40 x 30 cm
Figura Noturna II by Antônio Obá depicts a dark figure, surrounded by a halo of light set against an even darker background. He has one eye open, which stares intensely at the viewer. The image relates to a theme recurrent in the artist’s practice: the figure lying awake at night. He is the one who never sleeps, or at least who sleeps with one eye open, vigilant and aware. Obá often works at night and, by extension, the painting can be seen as an allegory of the role of artists in general, as ever-present observers of the world. The work shrouds itself in an added layer of complexity if we consider another allegory often used by Obá: the need to always be alert against the insecurity, misinformation, and strife that spreads around the world.

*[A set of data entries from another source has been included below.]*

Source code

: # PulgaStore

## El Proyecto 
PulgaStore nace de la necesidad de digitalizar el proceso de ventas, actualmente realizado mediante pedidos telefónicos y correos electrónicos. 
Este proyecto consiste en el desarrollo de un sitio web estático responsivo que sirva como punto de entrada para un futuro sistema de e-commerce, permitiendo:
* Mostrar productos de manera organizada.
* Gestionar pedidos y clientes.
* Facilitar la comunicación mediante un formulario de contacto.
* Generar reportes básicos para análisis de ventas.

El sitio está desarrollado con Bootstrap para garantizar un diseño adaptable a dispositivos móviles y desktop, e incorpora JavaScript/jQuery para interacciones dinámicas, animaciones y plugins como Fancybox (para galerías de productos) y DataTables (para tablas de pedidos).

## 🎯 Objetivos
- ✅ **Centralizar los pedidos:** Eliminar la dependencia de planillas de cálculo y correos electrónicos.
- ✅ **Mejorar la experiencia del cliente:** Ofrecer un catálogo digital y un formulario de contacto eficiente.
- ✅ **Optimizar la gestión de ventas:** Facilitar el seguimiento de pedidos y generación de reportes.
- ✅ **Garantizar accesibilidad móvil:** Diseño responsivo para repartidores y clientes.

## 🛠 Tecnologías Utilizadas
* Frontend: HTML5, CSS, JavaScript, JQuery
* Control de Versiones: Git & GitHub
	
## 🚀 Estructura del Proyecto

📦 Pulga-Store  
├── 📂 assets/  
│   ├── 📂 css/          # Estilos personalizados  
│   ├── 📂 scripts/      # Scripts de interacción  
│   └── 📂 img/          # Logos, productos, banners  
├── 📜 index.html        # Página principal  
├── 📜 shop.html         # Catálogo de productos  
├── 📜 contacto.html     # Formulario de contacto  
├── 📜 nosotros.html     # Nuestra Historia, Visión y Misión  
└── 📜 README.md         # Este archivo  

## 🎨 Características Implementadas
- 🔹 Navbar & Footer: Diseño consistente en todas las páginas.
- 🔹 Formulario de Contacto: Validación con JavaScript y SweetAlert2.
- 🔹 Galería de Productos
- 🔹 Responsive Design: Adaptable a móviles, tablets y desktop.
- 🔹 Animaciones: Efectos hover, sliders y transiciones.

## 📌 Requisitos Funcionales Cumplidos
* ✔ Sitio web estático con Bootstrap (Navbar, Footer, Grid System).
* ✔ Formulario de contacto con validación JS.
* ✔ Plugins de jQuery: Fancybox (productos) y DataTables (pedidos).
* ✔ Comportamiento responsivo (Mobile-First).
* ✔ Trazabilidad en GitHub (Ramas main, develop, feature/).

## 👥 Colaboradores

From a young age, Antônio Obá experienced the friction between his Catholic upbringing and his African origins. The artist departs from his body and his own personal experience to question the foundations of the “official” Brazilian culture and art history, that deliberately erased the production of black and indigenous populations for centuries, giving rise to an act of resistance and reflection on the idea of national identity. Obá’s practice crosses between different languages. His work takes up performances, paintings, and sculptures that engage with liturgy and the constitutive elements of a ritualistic environments, while also dealing with charged political issues, such as the ever-present heritages of colonialism and slavery in contemporary Brazil. His own body is also central to his research, questioning the eroticization of the black male body and the construction of his own identity; a black body that inhabits and unveils in marginalized narratives.